Ju­dith Au­gus­tin: Dein Baum­haus be­fin­det sich in No­sa­ra auf der Halb­in­sel Ni­coya, ei­nem Ort, den ich sehr gut ken­ne, weil mei­ne Mut­ter in den 1990er Jah­ren hier ein Haus ge­baut hat. Was be­deu­tet dir die­ser Ort, und wie be­ein­flusst er dei­ne Ar­beit?

Ina Knobloch: No­sa­ra ist ein ganz be­son­de­rer Ort für mich. Die Na­tur hier ist sehr prä­sent, und die Ge­mein­schaft lebt da­mit im Ein­klang. Mein per­sön­li­ches Re­tre­at, mit­ten in ei­ner „Blue Zo­ne“. Die­ser Ort in­spi­riert mich je­den Tag aufs Neue – Tie­re und Pflan­zen, die Nä­he zum Meer oder die Men­schen, die sich für Nach­hal­tig­keit und Um­welt­schutz en­ga­gie­ren. Das Baum­haus ist nicht nur mein Rück­zugs­ort, son­dern auch ein Platz, an dem ich Ide­en ent­wi­ckeln und um­set­zen kann. No­sa­ra bie­tet die per­fek­te Ba­lan­ce zwi­schen Ab­ge­schie­den­heit und krea­ti­vem Aus­tausch – und ge­nau das spie­gelt sich in mei­ner Ar­beit wi­der.

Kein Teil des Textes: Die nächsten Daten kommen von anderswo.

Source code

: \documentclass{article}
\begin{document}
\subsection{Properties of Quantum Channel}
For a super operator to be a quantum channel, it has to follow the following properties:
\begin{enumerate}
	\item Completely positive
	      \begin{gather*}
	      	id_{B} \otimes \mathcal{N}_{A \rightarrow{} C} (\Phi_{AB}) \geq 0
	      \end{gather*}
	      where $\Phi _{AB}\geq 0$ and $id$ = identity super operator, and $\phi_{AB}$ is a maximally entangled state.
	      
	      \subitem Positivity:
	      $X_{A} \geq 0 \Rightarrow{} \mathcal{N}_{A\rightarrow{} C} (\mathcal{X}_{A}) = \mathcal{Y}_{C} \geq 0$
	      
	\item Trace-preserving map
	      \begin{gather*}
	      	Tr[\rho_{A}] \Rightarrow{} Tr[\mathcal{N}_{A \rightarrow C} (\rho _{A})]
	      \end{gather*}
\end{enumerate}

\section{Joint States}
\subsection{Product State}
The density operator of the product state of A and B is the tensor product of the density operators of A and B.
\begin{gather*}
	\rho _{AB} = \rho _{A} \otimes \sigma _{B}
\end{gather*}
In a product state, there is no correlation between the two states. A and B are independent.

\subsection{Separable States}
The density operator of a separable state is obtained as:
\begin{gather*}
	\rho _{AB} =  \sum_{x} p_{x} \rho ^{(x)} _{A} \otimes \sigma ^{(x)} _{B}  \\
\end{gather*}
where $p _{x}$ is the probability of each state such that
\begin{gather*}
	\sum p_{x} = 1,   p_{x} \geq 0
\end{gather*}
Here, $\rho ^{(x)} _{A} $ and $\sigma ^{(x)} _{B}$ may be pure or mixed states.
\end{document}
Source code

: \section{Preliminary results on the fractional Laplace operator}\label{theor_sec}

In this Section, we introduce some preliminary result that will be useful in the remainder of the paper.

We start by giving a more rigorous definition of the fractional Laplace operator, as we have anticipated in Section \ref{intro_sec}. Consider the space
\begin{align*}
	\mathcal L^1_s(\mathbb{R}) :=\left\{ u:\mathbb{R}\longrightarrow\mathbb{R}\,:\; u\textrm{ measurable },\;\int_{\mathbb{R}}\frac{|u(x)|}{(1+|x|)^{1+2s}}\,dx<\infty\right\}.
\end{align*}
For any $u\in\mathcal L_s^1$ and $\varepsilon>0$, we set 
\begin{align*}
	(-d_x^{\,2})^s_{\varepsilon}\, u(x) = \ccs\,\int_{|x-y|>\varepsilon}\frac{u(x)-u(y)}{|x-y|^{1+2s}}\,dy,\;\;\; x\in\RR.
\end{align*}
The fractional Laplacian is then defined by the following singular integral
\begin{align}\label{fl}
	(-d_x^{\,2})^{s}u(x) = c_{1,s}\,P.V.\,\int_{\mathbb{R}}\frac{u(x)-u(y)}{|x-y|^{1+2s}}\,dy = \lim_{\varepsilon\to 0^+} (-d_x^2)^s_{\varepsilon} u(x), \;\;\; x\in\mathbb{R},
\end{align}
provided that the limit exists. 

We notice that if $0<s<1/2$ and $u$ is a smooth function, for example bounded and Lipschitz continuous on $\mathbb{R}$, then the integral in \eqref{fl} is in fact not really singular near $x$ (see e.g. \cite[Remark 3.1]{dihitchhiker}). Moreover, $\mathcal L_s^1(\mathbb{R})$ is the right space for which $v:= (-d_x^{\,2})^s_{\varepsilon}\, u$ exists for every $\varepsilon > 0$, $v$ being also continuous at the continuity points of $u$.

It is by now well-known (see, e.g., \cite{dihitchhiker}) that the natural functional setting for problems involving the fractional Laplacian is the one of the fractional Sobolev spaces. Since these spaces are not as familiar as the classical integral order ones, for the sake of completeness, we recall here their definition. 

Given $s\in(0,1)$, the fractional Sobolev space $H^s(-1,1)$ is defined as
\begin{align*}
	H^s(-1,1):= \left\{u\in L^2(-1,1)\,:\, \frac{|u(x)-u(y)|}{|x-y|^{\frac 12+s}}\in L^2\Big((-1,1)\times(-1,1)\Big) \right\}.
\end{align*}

Auch in Costa Rica wünschen wir uns mehr Präsidentinnen. Bild © Philip Augustin

Dr. Ina Knobloch

Ge­bo­ren 1963 in Karls­ru­he lebt die pro­mo­vier­te Bio­lo­gin als Film­pro­du­zen­tin und freie Au­to­rin in Frank­furt am Main und Costa Ri­ca. 1989 grün­de­te sie den Tro­pen­schutz­ver­ein Tro­pi­ca Ver­de und wid­met sich seit­dem dem Na­tur­schutz, dem Fil­men und Schrei­ben. Mehr als 100 Do­ku­men­ta­tio­nen und Fern­seh­bei­trä­ge pro­du­zier­te und mo­de­rier­te sie un­ter an­de­rem für die ARD, das ZDF und ar­te. Dar­über hin­aus schreibt sie Ro­ma­ne, Sach­bü­cher und Ar­ti­kel. Knobloch ist Vor­sit­zen­de des Deut­schen Jour­na­lis­ten-Ver­bands für Frank­furt am Main. Im Herbst er­scheint ihr Buch „Mein Costa Ri­ca. 40 Jah­re im Ein­satz für den Dschun­gel“ bei Na­tio­nal Geo­gra­phic.